[PR #15505] kvcache: add TurboQuant compressed KV cache #77473

Open
opened 2026-05-05 10:08:18 -05:00 by GiteaMirror · 0 comments
Owner

📋 Pull Request Information

Original PR: https://github.com/ollama/ollama/pull/15505
Author: @mverrilli
Created: 4/11/2026
Status: 🔄 Open

Base: mainHead: turboquant


📝 Commits (4)

  • c30ed52 turboquant: KV cache compression primitives
  • 43ffa30 ggml: add CUDA kernels and ops for TurboQuant KV compression
  • 65bda0f ml/backend/ggml: port TurboQuant kernels to Metal
  • 4834c76 kvcache: TurboQuant compressed KV cache

📊 Changes

64 files changed (+25395 additions, -81 deletions)

View changed files

📝 fs/ggml/ggml.go (+36 -5)
📝 kvcache/cache.go (+9 -0)
📝 kvcache/causal.go (+144 -53)
📝 kvcache/recurrent.go (+14 -1)
kvcache/turboquant.go (+805 -0)
kvcache/turboquant_test.go (+144 -0)
llama/patches/0037-ggml-add-CUDA-kernels-and-ops-for-TurboQuant-KV-comp.patch (+4026 -0)
llama/patches/0038-ml-backend-ggml-port-TurboQuant-kernels-to-Metal.patch (+3631 -0)
📝 ml/backend.go (+76 -1)
📝 ml/backend/ggml/ggml.go (+550 -12)
📝 ml/backend/ggml/ggml/include/ggml.h (+211 -1)
📝 ml/backend/ggml/ggml/src/ggml-backend.cpp (+10 -4)
📝 ml/backend/ggml/ggml/src/ggml-cpu/ggml-cpu.c (+23 -0)
📝 ml/backend/ggml/ggml/src/ggml-cpu/ggml-cpu.cpp (+9 -0)
📝 ml/backend/ggml/ggml/src/ggml-cuda/ggml-cuda.cu (+28 -0)
ml/backend/ggml/ggml/src/ggml-cuda/tq-dequant.cu (+758 -0)
ml/backend/ggml/ggml/src/ggml-cuda/tq-dequant.cuh (+6 -0)
ml/backend/ggml/ggml/src/ggml-cuda/tq-encode-v.cu (+198 -0)
ml/backend/ggml/ggml/src/ggml-cuda/tq-encode-v.cuh (+5 -0)
ml/backend/ggml/ggml/src/ggml-cuda/tq-encode.cu (+900 -0)

...and 44 more files

📄 Description

Summary

Adds a GPU-resident compressed KV cache based on TurboQuant
(arXiv 2504.19874) with extensions for
real-model robustness: per-sub-block asymmetric primary quantization and a
32-channel outlier split. Compressed K (and optionally V) live in GPU memory
with a per-layer Householder QR rotation, a Lloyd-Max codebook, per-sub-block
mean/scale, and an outlier sub-stream stored at a higher bit width.
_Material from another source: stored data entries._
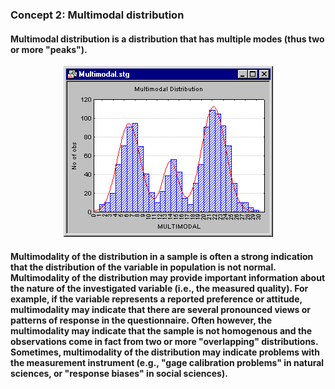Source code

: ### Concept 2: Multimodal distribution
#### Multimodal distribution is a distribution that has multiple modes (thus two or more "peaks").
<p align="center">
<img src="/images/106.gif"><br/>
</p>

#### Multimodality of the distribution in a sample is often a strong indication that the distribution of the variable in population is not normal. Multimodality of the distribution may provide important information about the nature of the investigated variable (i.e., the measured quality). For example, if the variable represents a reported preference or attitude, multimodality may indicate that there are several pronounced views or patterns of response in the questionnaire. Often however, the multimodality may indicate that the sample is not homogenous and the observations come in fact from two or more "overlapping" distributions. Sometimes, multimodality of the distribution may indicate problems with the measurement instrument (e.g., "gage calibration problems" in natural sciences, or "response biases" in social sciences).

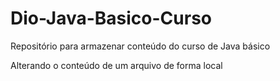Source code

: # Dio-Java-Basico-Curso
Repositório para armazenar conteúdo do curso de Java básico

Alterando o conteúdo de um arquivo de forma local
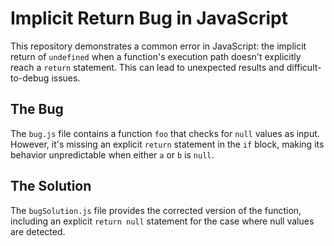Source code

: # Implicit Return Bug in JavaScript

This repository demonstrates a common error in JavaScript: the implicit return of `undefined` when a function's execution path doesn't explicitly reach a `return` statement.  This can lead to unexpected results and difficult-to-debug issues.

## The Bug

The `bug.js` file contains a function `foo` that checks for `null` values as input. However, it's missing an explicit `return` statement in the `if` block, making its behavior unpredictable when either `a` or `b` is `null`.

## The Solution

The `bugSolution.js` file provides the corrected version of the function, including an explicit `return null` statement for the case where null values are detected.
Non-TQ users see no behaviour or performance change — the entire path is
gated on OLLAMA_KV_CACHE_TYPE=tq*.

Presets

Set via OLLAMA_KV_CACHE_TYPE. All six presets use asymmetric per-sub-block
primary quantization with a 32-channel outlier split.

Preset Primary bits K bits V bits Effective bits/elem Use when
tq2k 2 2 f16 ~2.25 (K) tightest K, V quality matters
tq2 2 2 2 ~2.25 smallest cache
tq3k 3 3 f16 ~3.25 (K) balanced K-only (default-recommended for K-only)
tq3 3 3 3 ~3.25 balanced (default-recommended for K+V)
tq4k 4 4 f16 ~4.25 (K) highest K fidelity, V at f16
tq4 4 4 4 ~4.25 highest fidelity, both K and V

The *k variants halve the savings versus their K+V siblings but keep V at
full precision — useful when V quality matters more than total cache size.

Platform support

NVIDIA (CUDA). Pascal (cc 6.1+) and newer. Pascal is special-cased:
smaller block size and a pre-loaded shared-memory Q tile to avoid the
divergent-shuffle pattern that triggers on the older warp-shuffle path.
Validated on Tesla P40 (Pascal cc 6.1) and RTX 5060 (Blackwell).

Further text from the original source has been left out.